Wages high on central bank radars
By Kristina Cooke
NEW YORK (Reuters) - Central bankers around the world are at different stages when it comes to combating price pressures, but all of them are keeping a close watch on wages for early warning signs of future inflation.
Brazil's central bank last week expressed growing concern about above-inflation wage deals and said interest rates will remain high for a long time to counter the inflation threat.
In the United States, meanwhile, wages have been largely stagnant due to stubbornly high unemployment. That's one reason Federal Reserve Chairman Ben Bernanke thinks the oil-related jump in inflation will be fleeting and interest rates can stay at record lows.
On Friday, the United States releases its employment report for April. The world's largest economy is expected to have added 190,000 jobs, according to a Reuters survey, not nearly enough to make much of a dent in the jobless rate, which is expected to hold at 8.8 percent.
"We are watching for this coming Friday whether any signs of wage inflation are starting to pick up, because that is, in my view, at the center of the Fed's radar screen," said Torsten Slok, international economist at Deutsche Bank in New York.
Average hourly earnings are expected to rise just 0.2 percent in April after being flat in March, hardly the stuff of an inflationary spiral.
"It's still very suppressed," said Slok. Without a pick-up in wages, he said, it is hard to see troubling inflation taking hold unless the U.S. dollar took a larger hit.
So far, there is no evidence higher prices have lifted wage demands, according to researchers at the New York Federal Reserve Bank.
The open question is how much pressure there will be on wages in the future once slack in the U.S. economy subsides, said Michael Gapen, an economist at Barclays Capital.
In the past couple of decades, inexpensive labor from emerging markets helped keep a lid on U.S. wage pressures, but those times may have changed.
"It's not clear that those dynamics will be in our favor going forward," Gapen said. "The big unanswered question is: Are we likely to get globalization contributing to low price pressures in the next 20 years as we did in last 20 years?"
INFLATION PRESSURES ABOUND ELSEWHERE
Global inflation pressures are prompting other countries to let their currencies appreciate against the dollar, which analysts see as a reason the dollar's slide has accelerated.
Developing countries in particular have complained that the weak dollar has stoked inflation in their economies.
Brazil's inflation is close to breaking through the 6.5 percent ceiling of the government's target range and the fight against higher prices is dominating the early months of President Dilma Rousseff's administration.
Inflation data from Brazil and Chile, due on Friday, will be a test of how effective their central banks have been with different approaches to combating price growth.
India's central bank is also battling surging price pressures.

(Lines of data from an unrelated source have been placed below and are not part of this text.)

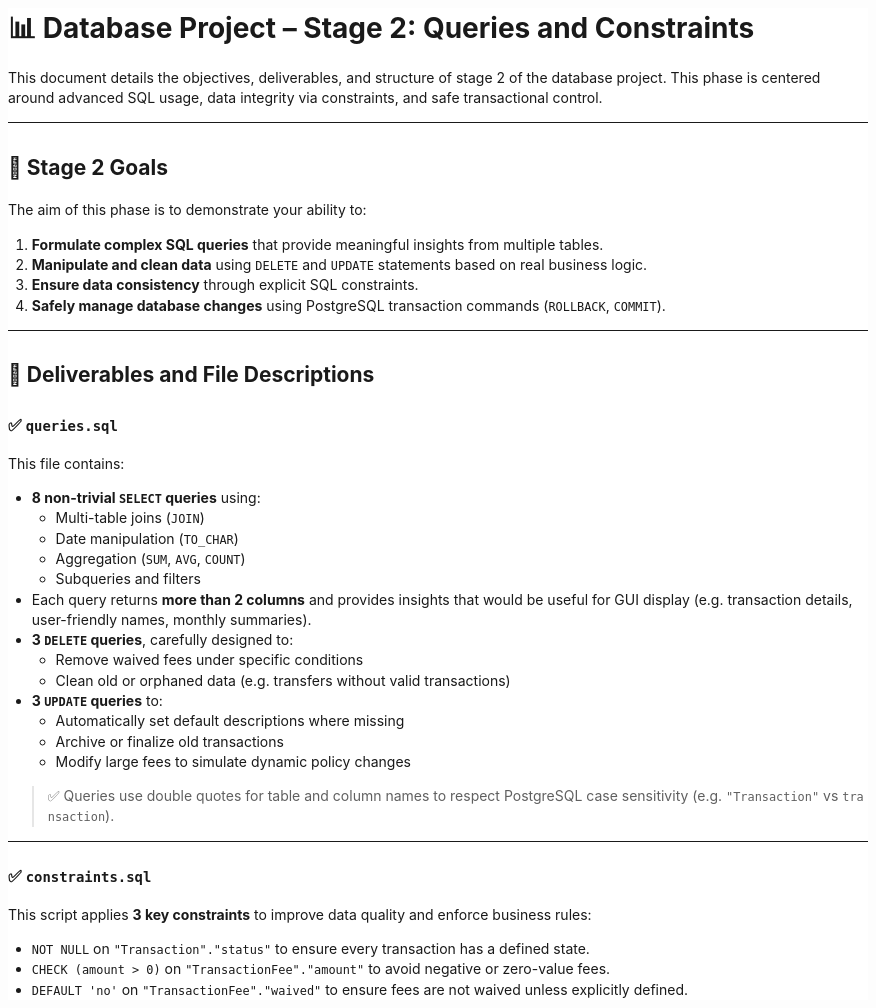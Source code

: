 # 📊 Database Project – Stage 2: Queries and Constraints

This document details the objectives, deliverables, and structure of stage 2 of the database project. This phase is centered around advanced SQL usage, data integrity via constraints, and safe transactional control.

---

## 🎯 Stage 2 Goals

The aim of this phase is to demonstrate your ability to:

1. **Formulate complex SQL queries** that provide meaningful insights from multiple tables.
2. **Manipulate and clean data** using `DELETE` and `UPDATE` statements based on real business logic.
3. **Ensure data consistency** through explicit SQL constraints.
4. **Safely manage database changes** using PostgreSQL transaction commands (`ROLLBACK`, `COMMIT`).

---

## 📁 Deliverables and File Descriptions

### ✅ `queries.sql`

This file contains:

* **8 non-trivial `SELECT` queries** using:
  * Multi-table joins (`JOIN`)
  * Date manipulation (`TO_CHAR`)
  * Aggregation (`SUM`, `AVG`, `COUNT`)
  * Subqueries and filters
* Each query returns **more than 2 columns** and provides insights that would be useful for GUI display (e.g. transaction details, user-friendly names, monthly summaries).
* **3 `DELETE` queries**, carefully designed to:
  * Remove waived fees under specific conditions
  * Clean old or orphaned data (e.g. transfers without valid transactions)
* **3 `UPDATE` queries** to:
  * Automatically set default descriptions where missing
  * Archive or finalize old transactions
  * Modify large fees to simulate dynamic policy changes

> ✅ Queries use double quotes for table and column names to respect PostgreSQL case sensitivity (e.g. `"Transaction"` vs `transaction`).

---

### ✅ `constraints.sql`

This script applies **3 key constraints** to improve data quality and enforce business rules:

* `NOT NULL` on `"Transaction"."status"` to ensure every transaction has a defined state.
* `CHECK (amount > 0)` on `"TransactionFee"."amount"` to avoid negative or zero-value fees.
* `DEFAULT 'no'` on `"TransactionFee"."waived"` to ensure fees are not waived unless explicitly defined.
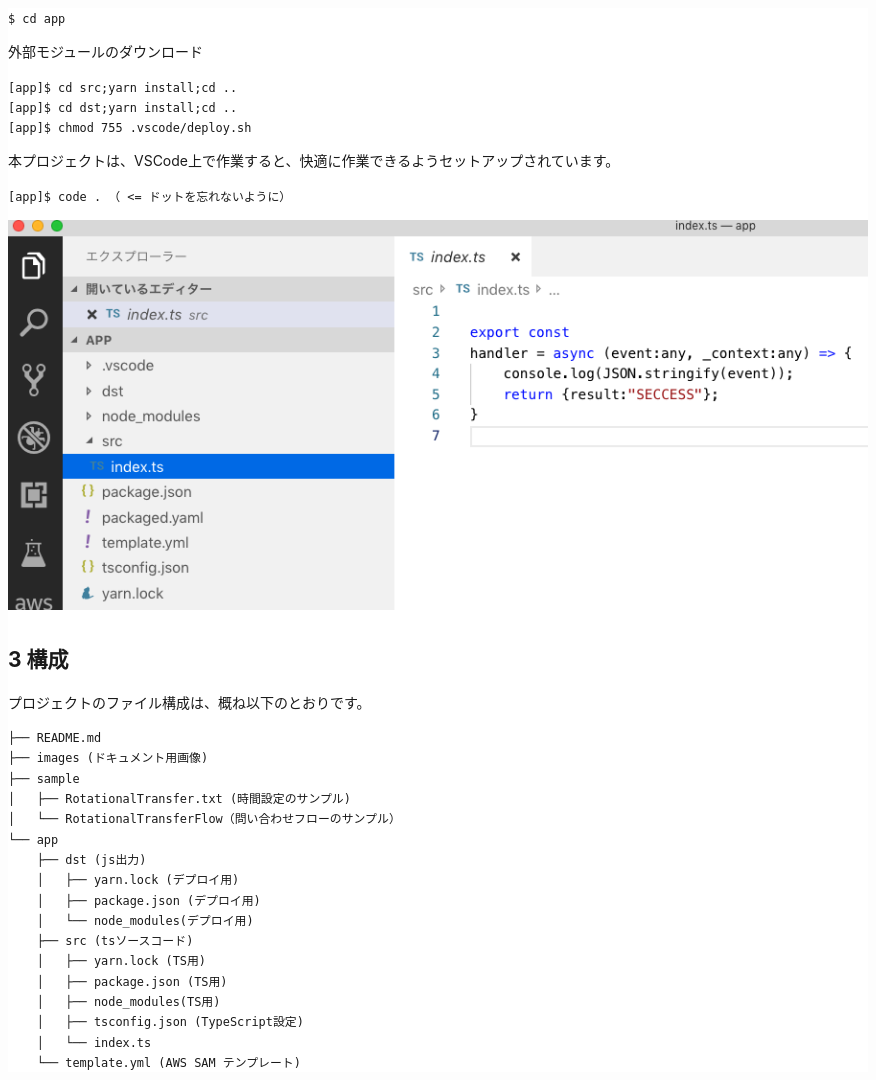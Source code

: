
 ```
$ cd app
```
外部モジュールのダウンロード

```
[app]$ cd src;yarn install;cd ..
[app]$ cd dst;yarn install;cd ..
[app]$ chmod 755 .vscode/deploy.sh
```

本プロジェクトは、VSCode上で作業すると、快適に作業できるようセットアップされています。

```
[app]$ code . （ <= ドットを忘れないように）
```
![](images/004.png)

## 3 構成
プロジェクトのファイル構成は、概ね以下のとおりです。

```
├── README.md
├── images (ドキュメント用画像)
├── sample
│   ├── RotationalTransfer.txt (時間設定のサンプル)
│   └── RotationalTransferFlow（問い合わせフローのサンプル）
└── app
    ├── dst (js出力)
    │   ├── yarn.lock (デプロイ用)
    │   ├── package.json (デプロイ用)
    │   └── node_modules(デプロイ用)
    ├── src (tsソースコード)
    │   ├── yarn.lock (TS用)
    │   ├── package.json (TS用)
    │   ├── node_modules(TS用)
    │   ├── tsconfig.json (TypeScript設定)
    │   └── index.ts
    └── template.yml (AWS SAM テンプレート)
```
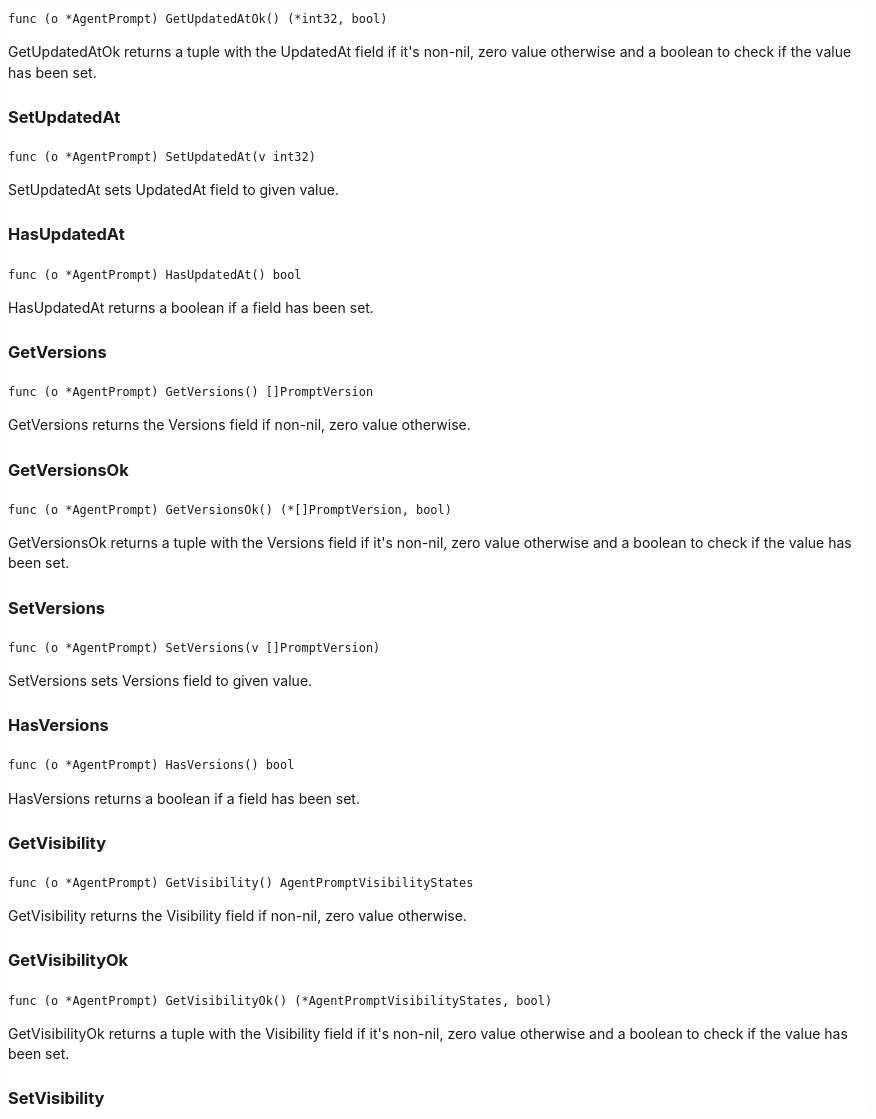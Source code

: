 `func (o *AgentPrompt) GetUpdatedAtOk() (*int32, bool)`

GetUpdatedAtOk returns a tuple with the UpdatedAt field if it's non-nil, zero value otherwise
and a boolean to check if the value has been set.

### SetUpdatedAt

`func (o *AgentPrompt) SetUpdatedAt(v int32)`

SetUpdatedAt sets UpdatedAt field to given value.

### HasUpdatedAt

`func (o *AgentPrompt) HasUpdatedAt() bool`

HasUpdatedAt returns a boolean if a field has been set.

### GetVersions

`func (o *AgentPrompt) GetVersions() []PromptVersion`

GetVersions returns the Versions field if non-nil, zero value otherwise.

### GetVersionsOk

`func (o *AgentPrompt) GetVersionsOk() (*[]PromptVersion, bool)`

GetVersionsOk returns a tuple with the Versions field if it's non-nil, zero value otherwise
and a boolean to check if the value has been set.

### SetVersions

`func (o *AgentPrompt) SetVersions(v []PromptVersion)`

SetVersions sets Versions field to given value.

### HasVersions

`func (o *AgentPrompt) HasVersions() bool`

HasVersions returns a boolean if a field has been set.

### GetVisibility

`func (o *AgentPrompt) GetVisibility() AgentPromptVisibilityStates`

GetVisibility returns the Visibility field if non-nil, zero value otherwise.

### GetVisibilityOk

`func (o *AgentPrompt) GetVisibilityOk() (*AgentPromptVisibilityStates, bool)`

GetVisibilityOk returns a tuple with the Visibility field if it's non-nil, zero value otherwise
and a boolean to check if the value has been set.

### SetVisibility
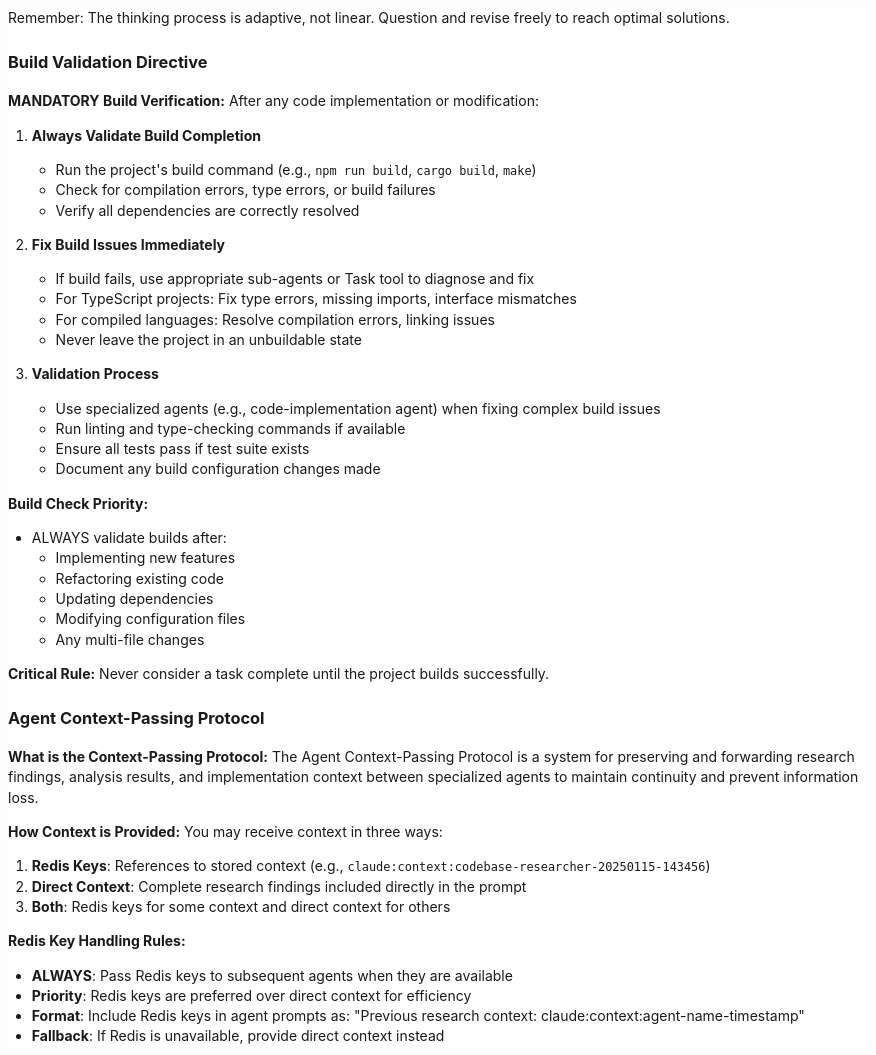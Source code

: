 Remember: The thinking process is adaptive, not linear. Question and revise freely to reach optimal solutions.

### Build Validation Directive

**MANDATORY Build Verification:**
After any code implementation or modification:

1. **Always Validate Build Completion**
   - Run the project's build command (e.g., `npm run build`, `cargo build`, `make`)
   - Check for compilation errors, type errors, or build failures
   - Verify all dependencies are correctly resolved

2. **Fix Build Issues Immediately**
   - If build fails, use appropriate sub-agents or Task tool to diagnose and fix
   - For TypeScript projects: Fix type errors, missing imports, interface mismatches
   - For compiled languages: Resolve compilation errors, linking issues
   - Never leave the project in an unbuildable state

3. **Validation Process**
   - Use specialized agents (e.g., code-implementation agent) when fixing complex build issues
   - Run linting and type-checking commands if available
   - Ensure all tests pass if test suite exists
   - Document any build configuration changes made

**Build Check Priority:**
- ALWAYS validate builds after:
  - Implementing new features
  - Refactoring existing code
  - Updating dependencies
  - Modifying configuration files
  - Any multi-file changes

**Critical Rule:** Never consider a task complete until the project builds successfully.

### Agent Context-Passing Protocol

**What is the Context-Passing Protocol:**
The Agent Context-Passing Protocol is a system for preserving and forwarding research findings, analysis results, and implementation context between specialized agents to maintain continuity and prevent information loss.

**How Context is Provided:**
You may receive context in three ways:
1. **Redis Keys**: References to stored context (e.g., `claude:context:codebase-researcher-20250115-143456`)
2. **Direct Context**: Complete research findings included directly in the prompt
3. **Both**: Redis keys for some context and direct context for others

**Redis Key Handling Rules:**
- **ALWAYS**: Pass Redis keys to subsequent agents when they are available
- **Priority**: Redis keys are preferred over direct context for efficiency
- **Format**: Include Redis keys in agent prompts as: "Previous research context: claude:context:agent-name-timestamp"
- **Fallback**: If Redis is unavailable, provide direct context instead
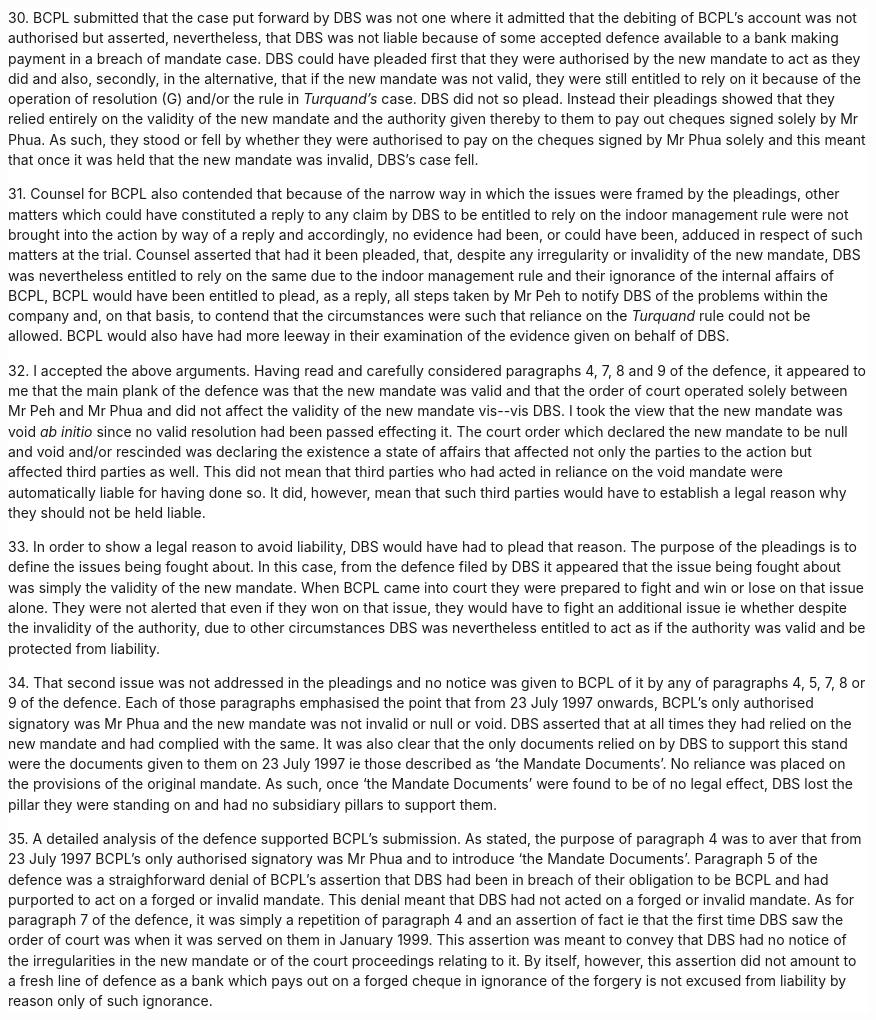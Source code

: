 30\. BCPL submitted that the case put forward by DBS was not one where it admitted that the debiting of BCPL’s account was not authorised but asserted, nevertheless, that DBS was not liable because of some accepted defence available to a bank making payment in a breach of mandate case. DBS could have pleaded first that they were authorised by the new mandate to act as they did and also, secondly, in the alternative, that if the new mandate was not valid, they were still entitled to rely on it because of the operation of resolution (G) and/or the rule in _Turquand’s_ case. DBS did not so plead. Instead their pleadings showed that they relied entirely on the validity of the new mandate and the authority given thereby to them to pay out cheques signed solely by Mr Phua. As such, they stood or fell by whether they were authorised to pay on the cheques signed by Mr Phua solely and this meant that once it was held that the new mandate was invalid, DBS’s case fell. 

31\. Counsel for BCPL also contended that because of the narrow way in which the issues were framed by the pleadings, other matters which could have constituted a reply to any claim by DBS to be entitled to rely on the indoor management rule were not brought into the action by way of a reply and accordingly, no evidence had been, or could have been, adduced in respect of such matters at the trial. Counsel asserted that had it been pleaded, that, despite any irregularity or invalidity of the new mandate, DBS was nevertheless entitled to rely on the same due to the indoor management rule and their ignorance of the internal affairs of BCPL, BCPL would have been entitled to plead, as a reply, all steps taken by Mr Peh to notify DBS of the problems within the company and, on that basis, to contend that the circumstances were such that reliance on the _Turquand_ rule could not be allowed. BCPL would also have had more leeway in their examination of the evidence given on behalf of DBS. 

32\. I accepted the above arguments. Having read and carefully considered paragraphs 4, 7, 8 and 9 of the defence, it appeared to me that the main plank of the defence was that the new mandate was valid and that the order of court operated solely between Mr Peh and Mr Phua and did not affect the validity of the new mandate vis--vis DBS. I took the view that the new mandate was void _ab initio_ since no valid resolution had been passed effecting it. The court order which declared the new mandate to be null and void and/or rescinded was declaring the existence a state of affairs that affected not only the parties to the action but affected third parties as well. This did not mean that third parties who had acted in reliance on the void mandate were automatically liable for having done so. It did, however, mean that such third parties would have to establish a legal reason why they should not be held liable. 

33\. In order to show a legal reason to avoid liability, DBS would have had to plead that reason. The purpose of the pleadings is to define the issues being fought about. In this case, from the defence filed by DBS it appeared that the issue being fought about was simply the validity of the new mandate. When BCPL came into court they were prepared to fight and win or lose on that issue alone. They were not alerted that even if they won on that issue, they would have to fight an additional issue ie whether despite the invalidity of the authority, due to other circumstances DBS was nevertheless entitled to act as if the authority was valid and be protected from liability. 

34\. That second issue was not addressed in the pleadings and no notice was given to BCPL of it by any of paragraphs 4, 5, 7, 8 or 9 of the defence. Each of those paragraphs emphasised the point that from 23 July 1997 onwards, BCPL’s only authorised signatory was Mr Phua and the new mandate was not invalid or null or void. DBS asserted that at all times they had relied on the new mandate and had complied with the same. It was also clear that the only documents relied on by DBS to support this stand were the documents given to them on 23 July 1997 ie those described as ‘the Mandate Documents’. No reliance was placed on the provisions of the original mandate. As such, once ‘the Mandate Documents’ were found to be of no legal effect, DBS lost the pillar they were standing on and had no subsidiary pillars to support them. 


35\. A detailed analysis of the defence supported BCPL’s submission. As stated, the purpose of paragraph 4 was to aver that from 23 July 1997 BCPL’s only authorised signatory was Mr Phua and to introduce ‘the Mandate Documents’. Paragraph 5 of the defence was a straighforward denial of BCPL’s assertion that DBS had been in breach of their obligation to be BCPL and had purported to act on a forged or invalid mandate. This denial meant that DBS had not acted on a forged or invalid mandate. As for paragraph 7 of the defence, it was simply a repetition of paragraph 4 and an assertion of fact ie that the first time DBS saw the order of court was when it was served on them in January 1999. This assertion was meant to convey that DBS had no notice of the irregularities in the new mandate or of the court proceedings relating to it. By itself, however, this assertion did not amount to a fresh line of defence as a bank which pays out on a forged cheque in ignorance of the forgery is not excused from liability by reason only of such ignorance. 
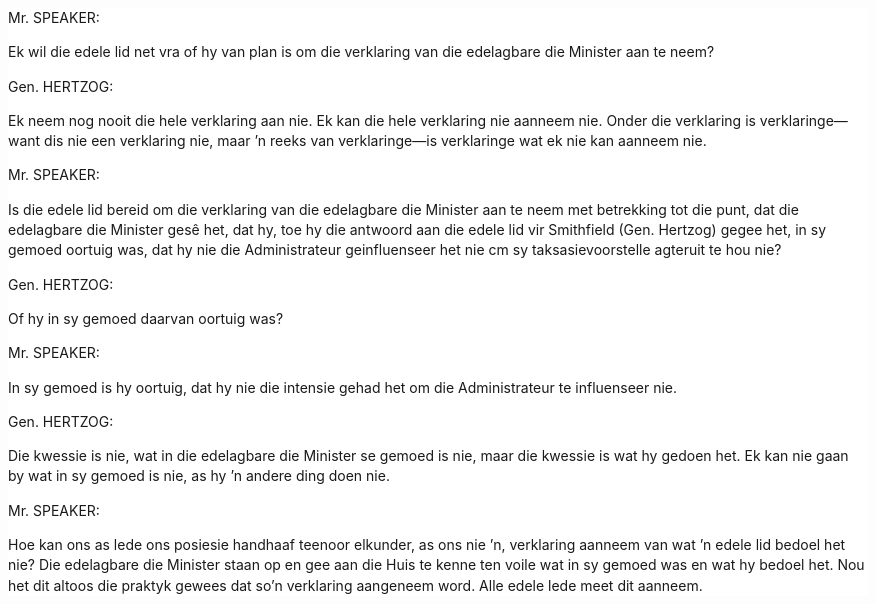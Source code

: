<speech by="#speaker">

<from>Mr. <person refersTo="hansard_za">SPEAKER</person>:</from>

<p>Ek wil die edele lid net vra of hy van plan is om die verklaring van die edelagbare die Minister aan te neem?</p>

</speech>

<speech by="#hertzog">

<from>Gen. <person refersTo="hansard_za">HERTZOG</person>:</from>

<p>Ek neem nog nooit die hele verklaring aan nie. Ek kan die hele verklaring nie aanneem nie. Onder die verklaring is verklaringe&#x2014;want dis nie een verklaring nie, maar &#x2019;n reeks van verklaringe&#x2014;is verklaringe wat ek nie kan aanneem nie.</p>

</speech>

<speech by="#speaker">

<from>Mr. <person refersTo="hansard_za">SPEAKER</person>:</from>

<p>Is die edele lid bereid om die verklaring van die edelagbare die Minister aan te neem met betrekking tot die punt, dat die edelagbare die Minister gesê het, dat hy, toe hy die antwoord aan die edele lid vir Smithfield (Gen. Hertzog) gegee het, in sy gemoed oortuig was, dat hy nie die Administrateur geinfluenseer het nie cm sy taksasievoorstelle agteruit te hou nie?</p>

</speech>

<speech by="#hertzog">

<from>Gen. <person refersTo="hansard_za">HERTZOG</person>:</from>

<p>Of hy in sy gemoed daarvan oortuig was?</p>

</speech>

<speech by="#speaker">

<from>Mr. <person refersTo="hansard_za">SPEAKER</person>:</from>

<p>In sy gemoed is hy oortuig, dat hy nie die intensie gehad het om die Administrateur te influenseer nie.</p>

</speech>

<speech by="#hertzog">

<from>Gen. <person refersTo="hansard_za">HERTZOG</person>:</from>

<p>Die kwessie is nie, wat in die edelagbare die Minister se gemoed is nie, maar die kwessie is wat hy gedoen het. Ek kan nie gaan by wat in sy gemoed is nie, as hy &#x2019;n andere ding doen nie.</p>

</speech>

<speech by="#speaker">

<from>Mr. <person refersTo="hansard_za">SPEAKER</person>:</from>

<p>Hoe kan ons as lede ons posiesie handhaaf teenoor elkunder, as ons nie &#x2019;n, verklaring aanneem van wat &#x2019;n edele lid bedoel het nie? Die edelagbare die Minister staan op en gee aan die Huis te kenne ten voile wat in sy gemoed was en wat hy bedoel het. Nou het dit altoos die praktyk gewees dat so&#x2019;n verklaring aangeneem word. Alle edele lede meet dit aanneem.</p>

It is widely expected to lift interest rates by a quarter-percentage point when announcing its annual monetary policy on May 3. Some economists are even calling for a half-point rise.
Price pressures are complicating policy for some developed countries as well, though both the Bank of England and European Central Bank are expected to hold rates steady at meetings this week.
Investors will listen carefully, though, for any signals that the ECB is mulling another rate hike in June or July. The ECB raised rates for the first time since 2008 in April.
In the UK, a patchy run of economic data -- culminating in tepid first quarter growth of 0.5 percent -- suggests the economy's recovery may be faltering, which should keep the BoE on hold.
In the United States, economic data has also been choppy, another reason the Fed is in no hurry to lift borrowing costs.
Growth slowed sharply in the first three months of the year and a report on Thursday showing a surprise jump in the number of Americans claiming unemployment benefits cast a shadow on expectations for a significant second-quarter pick-up.
"It's more on people's minds now -- is it just a minor bump in the road or is it a soft patch?" said Slok.